*** Begin section ***

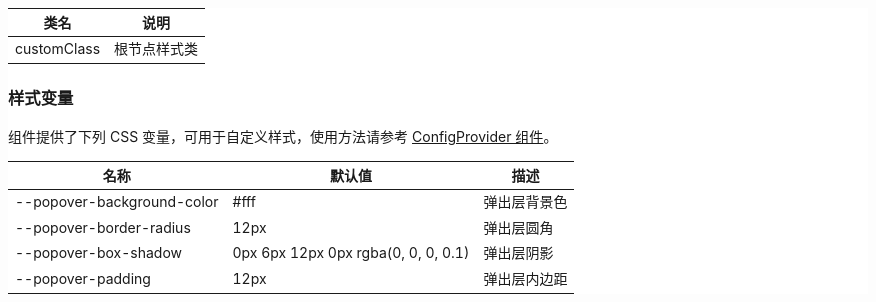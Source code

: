 | 类名        | 说明         |
| ----------- | ------------ |
| customClass | 根节点样式类 |

### 样式变量

组件提供了下列 CSS 变量，可用于自定义样式，使用方法请参考 [ConfigProvider 组件](/material/smartui?comId=config-provider)。

| 名称                       | 默认值                              | 描述         |
| -------------------------- | ----------------------------------- | ------------ |
| --popover-background-color | #fff                                | 弹出层背景色 |
| --popover-border-radius    | 12px                                | 弹出层圆角   |
| --popover-box-shadow       | 0px 6px 12px 0px rgba(0, 0, 0, 0.1) | 弹出层阴影   |
| --popover-padding          | 12px                                | 弹出层内边距 |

*** End section ***

-- TASK REQUIREMENTS --
Copy out exactly, and only, the lines from the one that contains "--popover-background-color | #fff" through the last line of the material above.

-- FINAL ANSWER --
| --popover-background-color | #fff                                | 弹出层背景色 |
| --popover-border-radius    | 12px                                | 弹出层圆角   |
| --popover-box-shadow       | 0px 6px 12px 0px rgba(0, 0, 0, 0.1) | 弹出层阴影   |
| --popover-padding          | 12px                                | 弹出层内边距 |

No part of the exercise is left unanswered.